Inference API Contract

API principles

The inference API follows these principles: - explicit and versioned request/response schemas, - strict input validation, - clear separation between transport and inference logic.


Core endpoints

GET /healthcheck ✅ Implemented

Health and readiness probe.

Status: Operational

Characteristics: - Returns service status - Memory usage metrics - Worker ID information

Used by: - Kubernetes liveness/readiness checks - External monitoring systems

Example:

curl http://localhost:8000/healthcheck/


POST /predict ✅ Implemented

Synchronous inference endpoint.

Status: Implemented — accepts feature dict, returns 1×2 probabilities from MLflow-tracked model.

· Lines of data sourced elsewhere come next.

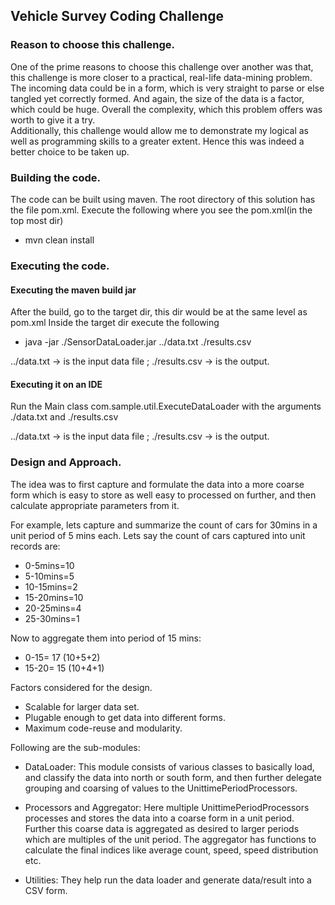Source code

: ## Vehicle Survey Coding Challenge

### Reason to choose this challenge. 
  One of the prime reasons to choose this challenge over another was that, this challenge is more closer to a practical, real-life data-mining problem. The incoming data could be in a form, which is very straight to parse or else tangled yet correctly formed. And again, the size of the data is a factor, which could be huge. Overall the complexity, which this problem offers was worth to give it a try.  
  Additionally, this challenge would allow me to demonstrate my logical as well as programming skills to a greater extent. Hence this was indeed a better choice to be taken up.

### Building the code.
The code can be built using maven. The root directory of this solution has the file pom.xml.
Execute the following where you see the pom.xml(in the top most dir)
* mvn clean install

### Executing the code. 
#### Executing the maven build jar
After the build, go to the target dir, this dir would be at the same level as pom.xml
Inside the target dir execute the following
* java -jar ./SensorDataLoader.jar ../data.txt ./results.csv 

../data.txt -> is the input data file ; 
./results.csv -> is the output.

#### Executing it on an IDE
Run the Main class com.sample.util.ExecuteDataLoader with the arguments ./data.txt and ./results.csv 

../data.txt -> is the input data file ; 
./results.csv -> is the output.


### Design and Approach.
The idea was to first capture and formulate the data into a more coarse form which is easy to store as well easy to processed on further, and then calculate appropriate parameters from it.

For example, lets capture and summarize the count of cars for 30mins in a unit period of 5 mins each. 
Lets say the count of cars captured into unit records are:
* 0-5mins=10
* 5-10mins=5
* 10-15mins=2
* 15-20mins=10
* 20-25mins=4
* 25-30mins=1

Now to aggregate them into period of 15 mins:
* 0-15= 17 (10+5+2)
* 15-20= 15 (10+4+1)

Factors considered for the design.
* Scalable for larger data set.
* Plugable enough to get data into different forms.
* Maximum code-reuse and modularity.

Following are the sub-modules:
* DataLoader: 
 This module consists of various classes to basically load, and classify the data into north or south form, and then  further delegate grouping and coarsing of values to the UnittimePeriodProcessors. 
 
* Processors and Aggregator: 
Here multiple UnittimePeriodProcessors processes and stores the data into a coarse form in a unit period.
Further this coarse data is aggregated as desired to larger periods which are multiples of the unit period. 
The aggregator has functions to calculate the final indices like average count, speed, speed distribution etc. 

* Utilities:
They help run the data loader and generate data/result into a CSV form.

Characteristics: - validated input schema (Pydantic) - returns predicted class + per-class probabilities - MLflow run_id included for full traceability

Example:

curl -X POST http://localhost:8000/predict/ \
  -H "Content-Type: application/json" \
  -d '{"match_id": 99, "features": {"diff_win_5_mean": 0.3, "sex": 0}}'

Example response:

{
  "match_id": 99,
  "prediction": {
    "predicted_class": 0,
    "probabilities": {"0": 0.58, "1": 0.27, "2": 0.15},
    "model_version": "Staging",
    "model_run_id": "3f7a1c9d2e4b"
  }
}

Typical use cases: - interactive UI requests - small batch predictions


POST /predict/async 📋 Planned

Asynchronous inference submission.

Status: Celery infrastructure ready, not integrated

Planned Characteristics: - returns a job ID - execution handled by background workers - result retrieved via polling or callback


GET /metrics 📋 Planned

Prometheus-compatible metrics endpoint.

Status: Designed but not implemented


Input schema

  • defined via Pydantic models,
  • aligned with MLflow model signature,
  • rejects unknown or malformed fields.

Input validation failures are treated as client errors.


Output schema

Responses include: - prediction results, - model version metadata, - optional confidence scores.


Versioning strategy

  • API versioning via URL prefix or headers,
  • backward-incompatible changes require a new version,
  • model upgrades do not require API changes if contracts are preserved.